Carnet de marche 2015/2016, d’Eric Bourret, est le troisième livre du photographe errant aux éditions Arnaud Bizalion (Marseille), après Et l’espace fera de moi un être humain (photographies, 2005-2015) et Dans la gueule de l’espace.
Les paysages du photographe-arpenteur sont des méditations intérieures.
L’espace du dehors rencontre les territoires du dedans en des poèmes visuels où les lignes de force des montagnes traversées, arêtes, crêtes, empreintes diverses, sont des hiéroglyphes indéchiffrables pour qui n’abandonne pas toute prétention de maîtrise.
L’éphémère rencontre l’intemporel, dans l’érosion des certitudes, et le déploiement d’un temps compact, surimpressions de vérités données en une seule fois et bientôt disparaissant.
Jetant son corps dans l’espace, le marcheur rencontre le temps.
La minéralité paraît construite d’immuable, mais c’est un leurre, quand progressent sous la glace et dans les bois des puissances de destruction.
La brume efface toute trace.
La gaze est lourde, posée sur le visage.
On respire mal.
Apparaissent au loin quelques hommes faits de cristaux, des oiseaux de pierre guettant notre chute.
Le cubisme n’est pas une invention de peintre, mais de la nature en ses glissements de plans, son feuilleté d’origines, ses coulées de glaces qui sont des baves menaçant le Wanderer.
Le sublime est ici l’une des modalités de la terreur.
Tracée au graphite, l’âme est un entrelacement de noirs.
Invité par le musée Dauphinois à découvrir les montagnes situées en Belledonne, Dévoluy, Oisans et Vercors, Eric Bourret a passé plusieurs saisons (automne 2015/printemps 2016) dans ces massifs impressionnants de l’Isère, et les a photographiés comme on vit une expérience sensorielle au contact d’une matière aussi monumentale que flottante.
Espace mental, la montagne telle que la perçoit le photographe, est un corps abstrait, puissant, où les gestes du marcheur lèvent des pensées secrètes, écrites dans un langage inconnu.
Il y a d’étranges traces dans la neige, vestiges de civilisations aussitôt découvertes que détruites, des restes d’être blancs sur la terre gelée, qui provoquent un profond sentiment de mélancolie.

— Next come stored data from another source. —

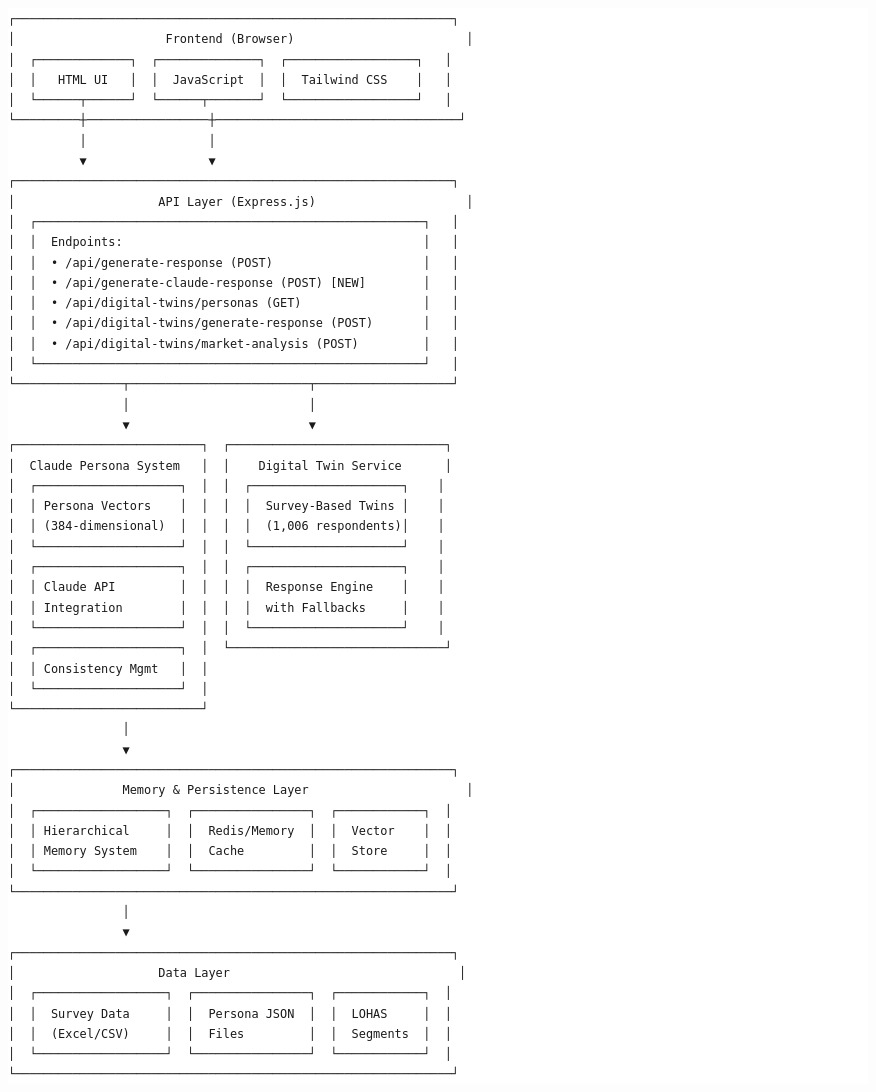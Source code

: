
 ```
┌─────────────────────────────────────────────────────────────┐
│                     Frontend (Browser)                        │
│  ┌─────────────┐  ┌──────────────┐  ┌──────────────────┐   │
│  │   HTML UI   │  │  JavaScript  │  │  Tailwind CSS    │   │
│  └──────┬──────┘  └──────┬───────┘  └──────────────────┘   │
└─────────┼─────────────────┼──────────────────────────────────┘
          │                 │
          ▼                 ▼
┌─────────────────────────────────────────────────────────────┐
│                    API Layer (Express.js)                     │
│  ┌──────────────────────────────────────────────────────┐   │
│  │  Endpoints:                                          │   │
│  │  • /api/generate-response (POST)                     │   │
│  │  • /api/generate-claude-response (POST) [NEW]        │   │
│  │  • /api/digital-twins/personas (GET)                 │   │
│  │  • /api/digital-twins/generate-response (POST)       │   │
│  │  • /api/digital-twins/market-analysis (POST)         │   │
│  └──────────────────────────────────────────────────────┘   │
└───────────────┬─────────────────────────┬───────────────────┘
                │                         │
                ▼                         ▼
┌──────────────────────────┐  ┌──────────────────────────────┐
│  Claude Persona System   │  │    Digital Twin Service      │
│  ┌────────────────────┐  │  │  ┌─────────────────────┐    │
│  │ Persona Vectors    │  │  │  │  Survey-Based Twins │    │
│  │ (384-dimensional)  │  │  │  │  (1,006 respondents)│    │
│  └────────────────────┘  │  │  └─────────────────────┘    │
│  ┌────────────────────┐  │  │  ┌─────────────────────┐    │
│  │ Claude API         │  │  │  │  Response Engine    │    │
│  │ Integration        │  │  │  │  with Fallbacks     │    │
│  └────────────────────┘  │  │  └─────────────────────┘    │
│  ┌────────────────────┐  │  └──────────────────────────────┘
│  │ Consistency Mgmt   │  │
│  └────────────────────┘  │
└──────────────────────────┘
                │
                ▼
┌─────────────────────────────────────────────────────────────┐
│               Memory & Persistence Layer                      │
│  ┌──────────────────┐  ┌────────────────┐  ┌────────────┐  │
│  │ Hierarchical     │  │  Redis/Memory  │  │  Vector    │  │
│  │ Memory System    │  │  Cache         │  │  Store     │  │
│  └──────────────────┘  └────────────────┘  └────────────┘  │
└─────────────────────────────────────────────────────────────┘
                │
                ▼
┌─────────────────────────────────────────────────────────────┐
│                    Data Layer                                │
│  ┌──────────────────┐  ┌────────────────┐  ┌────────────┐  │
│  │  Survey Data     │  │  Persona JSON  │  │  LOHAS     │  │
│  │  (Excel/CSV)     │  │  Files         │  │  Segments  │  │
│  └──────────────────┘  └────────────────┘  └────────────┘  │
└─────────────────────────────────────────────────────────────┘
```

Il y a dans les plis et les déplis des vals d’altitude des arbres enfouis, des forêts gravées, qui sont des esquisses vertigineuses.
Le pied incise l’espace, que la main recompose quand elle porte à l’œil le métal de l’appareil photographique glacé.
Eric Bourret le nomade pénètre d’un pas assuré dans une sensation de monde premier où la raison s’affole lorsque le regard se perd dans l’étendue.
On devine une présence humaine, mais c’est peut-être déjà le signe de notre mort.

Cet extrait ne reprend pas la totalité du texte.